Александр Генис: На это, говорят противники войны в Ираке, можно возразить так: цена слишком высока и что не стоило затевать всю эту историю - более 100.000 американских и иракских жизней, триллион долларов налогоплательщиков и огромный промотанный дипломатический капитал, который ушел на войну в Ираке.

Владимир Гандельсман: Спор этот продолжается и сегодня, но Каплан утверждает, что опыт показывает: нельзя обращаться с каждой страной как с чистой доской, на которой можно рисовать все, что нам нравится. То, что выполнимо в одном месте, невыполнимо в другом. Мы должны, говорит Роберт Каплан, следовать этике, мы должны выявлять разницу между народами и регионами, ничего не упрощать, всегда оставляя себе возможность выбора. И дальше идут конкретные соображения. В Афганистане - очень своеобразная география. В Ираке есть множество городов на ровном ландшафте, и это весьма способствует быстрым военным операциям. Афганистан же трудно, в географическом смысле, удерживать как единое целое. Афганистан – это страна, в которой несколько десятилетий идет гражданская война, афганцы живут ожиданиями 44 года, только 28 процентов грамотны (а среди женщин еще меньше), лишь пятая часть населения, например, пьет чистую воду. По условиям жизни Афганистан лучше разве что Нигерии. Он находится на одном из последних мест среди 182 стран.

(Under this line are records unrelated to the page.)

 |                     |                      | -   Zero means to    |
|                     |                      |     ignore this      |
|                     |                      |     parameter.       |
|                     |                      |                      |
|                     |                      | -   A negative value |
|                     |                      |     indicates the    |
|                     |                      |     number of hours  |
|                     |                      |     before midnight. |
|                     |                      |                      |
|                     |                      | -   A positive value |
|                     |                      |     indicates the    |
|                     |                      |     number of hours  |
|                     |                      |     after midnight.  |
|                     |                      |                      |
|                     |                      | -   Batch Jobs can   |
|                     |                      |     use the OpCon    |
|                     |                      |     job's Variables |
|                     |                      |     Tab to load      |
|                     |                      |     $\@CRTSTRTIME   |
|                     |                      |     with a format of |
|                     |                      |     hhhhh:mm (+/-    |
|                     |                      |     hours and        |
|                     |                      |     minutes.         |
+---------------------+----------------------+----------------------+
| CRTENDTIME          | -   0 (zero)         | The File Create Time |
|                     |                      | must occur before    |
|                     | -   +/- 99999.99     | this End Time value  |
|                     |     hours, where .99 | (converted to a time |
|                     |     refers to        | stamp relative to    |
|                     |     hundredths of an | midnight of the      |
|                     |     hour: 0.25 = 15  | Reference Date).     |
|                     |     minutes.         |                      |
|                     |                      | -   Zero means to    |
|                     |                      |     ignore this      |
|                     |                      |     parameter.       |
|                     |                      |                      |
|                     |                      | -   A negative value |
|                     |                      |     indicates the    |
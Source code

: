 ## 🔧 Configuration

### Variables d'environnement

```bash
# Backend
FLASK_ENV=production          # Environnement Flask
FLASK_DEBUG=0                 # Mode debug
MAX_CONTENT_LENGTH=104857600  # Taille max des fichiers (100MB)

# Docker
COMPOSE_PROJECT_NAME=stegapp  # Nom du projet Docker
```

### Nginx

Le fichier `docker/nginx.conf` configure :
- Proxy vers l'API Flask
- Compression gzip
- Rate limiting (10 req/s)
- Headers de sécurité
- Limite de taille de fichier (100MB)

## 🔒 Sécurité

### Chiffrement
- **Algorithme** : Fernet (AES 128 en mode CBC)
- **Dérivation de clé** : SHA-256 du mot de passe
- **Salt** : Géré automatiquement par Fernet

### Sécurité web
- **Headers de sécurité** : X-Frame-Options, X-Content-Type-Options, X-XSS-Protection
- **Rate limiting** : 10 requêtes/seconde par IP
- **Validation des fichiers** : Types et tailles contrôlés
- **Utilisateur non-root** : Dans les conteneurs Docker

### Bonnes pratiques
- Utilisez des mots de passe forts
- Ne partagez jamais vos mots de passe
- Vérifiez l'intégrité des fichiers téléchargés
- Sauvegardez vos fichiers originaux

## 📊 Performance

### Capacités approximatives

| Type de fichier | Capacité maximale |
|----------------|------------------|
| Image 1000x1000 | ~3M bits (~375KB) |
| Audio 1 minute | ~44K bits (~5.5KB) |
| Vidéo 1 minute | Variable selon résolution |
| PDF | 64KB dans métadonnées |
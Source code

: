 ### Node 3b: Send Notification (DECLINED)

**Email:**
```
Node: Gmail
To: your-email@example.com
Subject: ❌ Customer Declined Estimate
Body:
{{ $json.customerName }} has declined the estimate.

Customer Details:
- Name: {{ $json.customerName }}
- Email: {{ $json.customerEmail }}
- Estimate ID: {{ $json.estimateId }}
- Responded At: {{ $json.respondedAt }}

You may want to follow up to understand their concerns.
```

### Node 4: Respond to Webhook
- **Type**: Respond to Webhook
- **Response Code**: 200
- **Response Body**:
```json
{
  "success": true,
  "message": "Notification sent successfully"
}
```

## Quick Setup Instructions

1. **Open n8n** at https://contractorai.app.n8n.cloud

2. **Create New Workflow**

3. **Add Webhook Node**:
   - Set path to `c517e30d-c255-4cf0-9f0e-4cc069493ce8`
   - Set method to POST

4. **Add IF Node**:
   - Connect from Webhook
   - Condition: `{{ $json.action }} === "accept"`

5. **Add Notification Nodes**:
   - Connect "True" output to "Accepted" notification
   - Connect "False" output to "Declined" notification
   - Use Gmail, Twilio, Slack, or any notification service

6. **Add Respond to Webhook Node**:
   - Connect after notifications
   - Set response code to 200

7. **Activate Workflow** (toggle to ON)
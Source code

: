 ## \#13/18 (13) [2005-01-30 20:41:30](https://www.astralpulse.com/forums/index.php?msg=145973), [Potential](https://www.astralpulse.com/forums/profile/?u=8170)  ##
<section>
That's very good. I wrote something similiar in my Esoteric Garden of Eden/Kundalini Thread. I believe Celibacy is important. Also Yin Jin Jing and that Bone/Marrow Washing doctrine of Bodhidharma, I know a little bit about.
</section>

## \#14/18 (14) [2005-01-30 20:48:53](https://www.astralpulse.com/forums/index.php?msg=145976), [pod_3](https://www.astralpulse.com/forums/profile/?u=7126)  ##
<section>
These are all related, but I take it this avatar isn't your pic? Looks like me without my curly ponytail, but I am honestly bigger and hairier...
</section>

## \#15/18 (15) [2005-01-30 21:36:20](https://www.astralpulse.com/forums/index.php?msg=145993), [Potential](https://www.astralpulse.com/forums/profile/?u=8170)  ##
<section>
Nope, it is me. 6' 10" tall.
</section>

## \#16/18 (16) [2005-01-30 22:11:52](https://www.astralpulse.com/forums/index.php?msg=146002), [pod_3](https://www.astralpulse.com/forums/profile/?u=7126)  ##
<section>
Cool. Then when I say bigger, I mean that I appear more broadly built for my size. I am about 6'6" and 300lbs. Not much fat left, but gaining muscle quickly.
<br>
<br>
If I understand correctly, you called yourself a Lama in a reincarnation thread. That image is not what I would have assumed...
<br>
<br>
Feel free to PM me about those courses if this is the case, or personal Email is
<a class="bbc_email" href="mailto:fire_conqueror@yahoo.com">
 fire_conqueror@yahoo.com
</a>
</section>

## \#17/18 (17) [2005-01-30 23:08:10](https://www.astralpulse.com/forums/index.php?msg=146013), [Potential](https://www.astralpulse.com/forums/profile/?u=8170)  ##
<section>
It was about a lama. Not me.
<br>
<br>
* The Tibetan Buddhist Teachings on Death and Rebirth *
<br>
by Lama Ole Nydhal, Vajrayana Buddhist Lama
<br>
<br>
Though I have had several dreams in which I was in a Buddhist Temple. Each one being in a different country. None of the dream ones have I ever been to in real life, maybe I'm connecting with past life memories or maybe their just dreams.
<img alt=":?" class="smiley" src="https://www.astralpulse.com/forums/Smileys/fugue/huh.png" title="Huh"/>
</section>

Александр Генис: Плюс талибы.

Владимир Гандельсман: Талибы, говорит Каплан, – результат пуштунского национализма, исламской страсти, нарко-денег, наркобаронов, и – сегодня - американского присутствия. Процесс замирения - медленный и болезненный, говорит один из генералов, Родригес. Мы можем сделать все быстро, но быстро хорошо не бывает. Если мы будем действовать в одиночку, то не оставим никакого наследия. Афганцы должны быть вовлечены в устройство и изменение своей жизни.

Александр Генис: И в этом – корень сегодняшней стратегии Америки в Афганистане.

Владимир Гандельсман: Суть стратегии, в том числе стратегии вывода войск – в создании афганской армии и полиции. Важно, что и талибы изменили свое поведение. Мулла Омар разослал директиву, запрещающую обезглавливания и стихийные похищения людей. Генерал Флинн говорит, что сейчас мы видим талибов в очень смягченной форме. Более того, он утверждает, что некоторые лидеры повстанцев не безнадежны - они могут эволюционизировать в политическую партию.

Александр Генис: Резюмируя, можно сказать, что ситуация сложная, но не безнадежная.

Владимир Гандельсман: Так считает Роберт Каплан. И так считает главнокомандующий Стэнли МакКристэл, который воплощает эту идею: индивидуальная человеческая этика против дремучей предопределенности и рока.